Records from a collection:
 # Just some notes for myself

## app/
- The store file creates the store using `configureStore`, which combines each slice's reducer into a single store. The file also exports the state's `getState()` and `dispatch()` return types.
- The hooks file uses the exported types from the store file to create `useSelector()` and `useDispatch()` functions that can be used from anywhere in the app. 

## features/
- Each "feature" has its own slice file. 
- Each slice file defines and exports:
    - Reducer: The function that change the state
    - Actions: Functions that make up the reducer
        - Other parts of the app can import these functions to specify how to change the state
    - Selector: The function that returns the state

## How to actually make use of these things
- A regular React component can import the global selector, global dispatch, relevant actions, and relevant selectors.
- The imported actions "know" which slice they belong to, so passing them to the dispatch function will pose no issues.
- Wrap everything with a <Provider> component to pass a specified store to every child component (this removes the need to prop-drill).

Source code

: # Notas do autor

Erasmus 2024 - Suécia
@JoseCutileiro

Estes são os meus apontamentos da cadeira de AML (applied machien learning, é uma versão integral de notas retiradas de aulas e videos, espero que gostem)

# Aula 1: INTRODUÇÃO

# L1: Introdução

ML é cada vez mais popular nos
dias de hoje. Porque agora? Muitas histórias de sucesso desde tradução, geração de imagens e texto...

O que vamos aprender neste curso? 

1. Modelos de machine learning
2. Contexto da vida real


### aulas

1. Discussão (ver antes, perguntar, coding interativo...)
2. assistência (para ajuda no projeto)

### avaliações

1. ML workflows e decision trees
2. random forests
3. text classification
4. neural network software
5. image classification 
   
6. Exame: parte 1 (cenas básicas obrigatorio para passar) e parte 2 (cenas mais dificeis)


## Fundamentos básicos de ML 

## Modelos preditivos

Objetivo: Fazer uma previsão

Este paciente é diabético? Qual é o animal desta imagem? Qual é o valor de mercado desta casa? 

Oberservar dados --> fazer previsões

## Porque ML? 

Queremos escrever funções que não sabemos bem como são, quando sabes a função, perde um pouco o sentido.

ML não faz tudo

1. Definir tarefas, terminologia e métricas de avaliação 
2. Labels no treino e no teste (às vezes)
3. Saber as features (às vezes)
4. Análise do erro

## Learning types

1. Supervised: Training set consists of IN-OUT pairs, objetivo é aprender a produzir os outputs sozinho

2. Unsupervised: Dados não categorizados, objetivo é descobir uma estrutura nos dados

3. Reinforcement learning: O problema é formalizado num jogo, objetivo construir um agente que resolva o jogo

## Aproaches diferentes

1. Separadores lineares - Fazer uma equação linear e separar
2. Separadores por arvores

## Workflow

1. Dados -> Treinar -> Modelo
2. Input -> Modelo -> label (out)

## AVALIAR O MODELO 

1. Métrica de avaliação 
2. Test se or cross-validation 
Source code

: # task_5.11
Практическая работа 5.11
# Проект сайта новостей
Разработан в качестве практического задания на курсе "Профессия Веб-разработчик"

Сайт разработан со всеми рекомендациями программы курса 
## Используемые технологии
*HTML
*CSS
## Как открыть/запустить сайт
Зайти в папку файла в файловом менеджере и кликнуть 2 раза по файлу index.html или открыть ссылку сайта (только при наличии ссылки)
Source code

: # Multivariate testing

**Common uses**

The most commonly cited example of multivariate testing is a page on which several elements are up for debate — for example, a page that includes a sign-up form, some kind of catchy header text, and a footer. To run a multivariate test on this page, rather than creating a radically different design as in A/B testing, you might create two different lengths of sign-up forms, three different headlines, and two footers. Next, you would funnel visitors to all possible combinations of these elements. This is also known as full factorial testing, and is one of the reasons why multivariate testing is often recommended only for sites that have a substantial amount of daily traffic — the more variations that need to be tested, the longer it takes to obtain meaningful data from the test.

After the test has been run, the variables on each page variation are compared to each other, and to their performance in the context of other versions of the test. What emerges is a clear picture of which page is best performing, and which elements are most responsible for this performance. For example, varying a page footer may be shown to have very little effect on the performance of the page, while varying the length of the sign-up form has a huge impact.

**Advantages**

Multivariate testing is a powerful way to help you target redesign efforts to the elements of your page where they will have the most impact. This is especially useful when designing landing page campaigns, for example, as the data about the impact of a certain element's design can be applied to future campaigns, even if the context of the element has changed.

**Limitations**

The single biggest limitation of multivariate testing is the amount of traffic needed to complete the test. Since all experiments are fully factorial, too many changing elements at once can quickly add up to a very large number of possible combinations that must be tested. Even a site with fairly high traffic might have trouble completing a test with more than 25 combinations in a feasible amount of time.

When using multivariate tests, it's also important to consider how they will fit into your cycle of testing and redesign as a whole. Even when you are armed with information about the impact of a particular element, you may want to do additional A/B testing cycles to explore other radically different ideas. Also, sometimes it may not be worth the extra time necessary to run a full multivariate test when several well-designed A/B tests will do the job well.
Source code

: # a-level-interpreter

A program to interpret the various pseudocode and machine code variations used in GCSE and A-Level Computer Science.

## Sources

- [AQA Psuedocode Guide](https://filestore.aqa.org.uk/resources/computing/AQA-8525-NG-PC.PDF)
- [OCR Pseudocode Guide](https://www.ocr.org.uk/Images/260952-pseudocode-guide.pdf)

*Assignment*:
Could you output every entry above exactly as it stands?

*Finished task*:
 # Just some notes for myself

## app/
- The store file creates the store using `configureStore`, which combines each slice's reducer into a single store. The file also exports the state's `getState()` and `dispatch()` return types.
- The hooks file uses the exported types from the store file to create `useSelector()` and `useDispatch()` functions that can be used from anywhere in the app. 

## features/
- Each "feature" has its own slice file. 
- Each slice file defines and exports:
    - Reducer: The function that change the state
    - Actions: Functions that make up the reducer
        - Other parts of the app can import these functions to specify how to change the state
    - Selector: The function that returns the state

## How to actually make use of these things
- A regular React component can import the global selector, global dispatch, relevant actions, and relevant selectors.
- The imported actions "know" which slice they belong to, so passing them to the dispatch function will pose no issues.
- Wrap everything with a <Provider> component to pass a specified store to every child component (this removes the need to prop-drill).

Source code

: # Notas do autor

Erasmus 2024 - Suécia
@JoseCutileiro

Estes são os meus apontamentos da cadeira de AML (applied machien learning, é uma versão integral de notas retiradas de aulas e videos, espero que gostem)

# Aula 1: INTRODUÇÃO

# L1: Introdução

ML é cada vez mais popular nos
dias de hoje. Porque agora? Muitas histórias de sucesso desde tradução, geração de imagens e texto...

O que vamos aprender neste curso? 

1. Modelos de machine learning
2. Contexto da vida real


### aulas

1. Discussão (ver antes, perguntar, coding interativo...)
2. assistência (para ajuda no projeto)

### avaliações

1. ML workflows e decision trees
2. random forests
3. text classification
4. neural network software
5. image classification 
   
6. Exame: parte 1 (cenas básicas obrigatorio para passar) e parte 2 (cenas mais dificeis)


## Fundamentos básicos de ML 

## Modelos preditivos

Objetivo: Fazer uma previsão

Este paciente é diabético? Qual é o animal desta imagem? Qual é o valor de mercado desta casa? 

Oberservar dados --> fazer previsões

## Porque ML? 

Queremos escrever funções que não sabemos bem como são, quando sabes a função, perde um pouco o sentido.

ML não faz tudo

1. Definir tarefas, terminologia e métricas de avaliação 
2. Labels no treino e no teste (às vezes)
3. Saber as features (às vezes)
4. Análise do erro

## Learning types

1. Supervised: Training set consists of IN-OUT pairs, objetivo é aprender a produzir os outputs sozinho

2. Unsupervised: Dados não categorizados, objetivo é descobir uma estrutura nos dados

3. Reinforcement learning: O problema é formalizado num jogo, objetivo construir um agente que resolva o jogo

## Aproaches diferentes

1. Separadores lineares - Fazer uma equação linear e separar
2. Separadores por arvores

## Workflow

1. Dados -> Treinar -> Modelo
2. Input -> Modelo -> label (out)

## AVALIAR O MODELO 

1. Métrica de avaliação 
2. Test se or cross-validation 
Source code

: # task_5.11
Практическая работа 5.11
# Проект сайта новостей
Разработан в качестве практического задания на курсе "Профессия Веб-разработчик"

Сайт разработан со всеми рекомендациями программы курса 
## Используемые технологии
*HTML
*CSS
## Как открыть/запустить сайт
Зайти в папку файла в файловом менеджере и кликнуть 2 раза по файлу index.html или открыть ссылку сайта (только при наличии ссылки)
Source code

: # Multivariate testing

**Common uses**

The most commonly cited example of multivariate testing is a page on which several elements are up for debate — for example, a page that includes a sign-up form, some kind of catchy header text, and a footer. To run a multivariate test on this page, rather than creating a radically different design as in A/B testing, you might create two different lengths of sign-up forms, three different headlines, and two footers. Next, you would funnel visitors to all possible combinations of these elements. This is also known as full factorial testing, and is one of the reasons why multivariate testing is often recommended only for sites that have a substantial amount of daily traffic — the more variations that need to be tested, the longer it takes to obtain meaningful data from the test.

After the test has been run, the variables on each page variation are compared to each other, and to their performance in the context of other versions of the test. What emerges is a clear picture of which page is best performing, and which elements are most responsible for this performance. For example, varying a page footer may be shown to have very little effect on the performance of the page, while varying the length of the sign-up form has a huge impact.

**Advantages**

Multivariate testing is a powerful way to help you target redesign efforts to the elements of your page where they will have the most impact. This is especially useful when designing landing page campaigns, for example, as the data about the impact of a certain element's design can be applied to future campaigns, even if the context of the element has changed.

**Limitations**

The single biggest limitation of multivariate testing is the amount of traffic needed to complete the test. Since all experiments are fully factorial, too many changing elements at once can quickly add up to a very large number of possible combinations that must be tested. Even a site with fairly high traffic might have trouble completing a test with more than 25 combinations in a feasible amount of time.

When using multivariate tests, it's also important to consider how they will fit into your cycle of testing and redesign as a whole. Even when you are armed with information about the impact of a particular element, you may want to do additional A/B testing cycles to explore other radically different ideas. Also, sometimes it may not be worth the extra time necessary to run a full multivariate test when several well-designed A/B tests will do the job well.
Source code

: # a-level-interpreter

A program to interpret the various pseudocode and machine code variations used in GCSE and A-Level Computer Science.

## Sources

- [AQA Psuedocode Guide](https://filestore.aqa.org.uk/resources/computing/AQA-8525-NG-PC.PDF)
- [OCR Pseudocode Guide](https://www.ocr.org.uk/Images/260952-pseudocode-guide.pdf)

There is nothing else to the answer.